Items listed in a dataset:
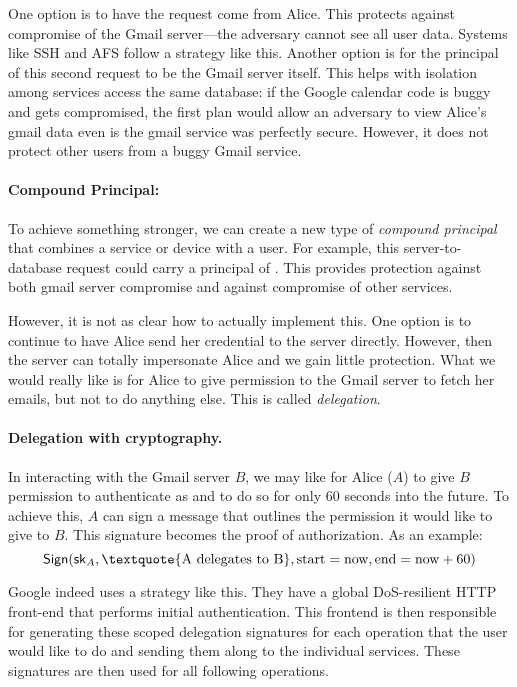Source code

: One option is to have the request come from Alice. This protects against compromise of the Gmail server---the adversary cannot see all user data. Systems like SSH and AFS follow a strategy like this. Another option is for the principal of this second request to be the Gmail server itself. This helps with isolation among services access the same database: if the Google calendar code is buggy and gets compromised, the first plan would allow an adversary to view Alice's gmail data even is the gmail service was perfectly secure. However, it does not protect other users from a buggy Gmail service.

\paragraph{Compound Principal: }
To achieve something stronger, we can create a new type of \emph{compound principal} that combines a service or device with a user. For example, this server-to-database request could carry a principal of . This provides protection against both gmail server compromise and against compromise of other services.

However, it is not as clear how to actually implement this. One option is to continue to have Alice send her credential to the server directly. However, then the server can totally impersonate Alice and we gain little protection. What we would really like is for Alice to give permission to the Gmail server to fetch her emails, but not to do anything else. This is called \emph{delegation}.

\paragraph{Delegation with cryptography.}
In interacting with the Gmail server $B$, we may like for Alice ($A$) to give $B$ permission to authenticate as  and to do so for only 60 seconds into the future. To achieve this, $A$ can sign a message that outlines the permission it would like to give to $B$. This signature becomes the proof of authorization. As an example:
\[ \Sign(\sk_A, \text{\textquote{A delegates to B}}, \text{start}=\text{now}, \text{end}=\text{now}+60) \]

Google indeed uses a strategy like this. They have a global DoS-resilient HTTP front-end that performs initial authentication. This frontend is then responsible for generating these scoped delegation signatures for each operation that the user would like to do and sending them along to the individual services. These signatures are then used for all following operations.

* What you need to do:
Show every line of the data that includes the string "paragraph".

* Response box:
\paragraph{Compound Principal: }
\paragraph{Delegation with cryptography.}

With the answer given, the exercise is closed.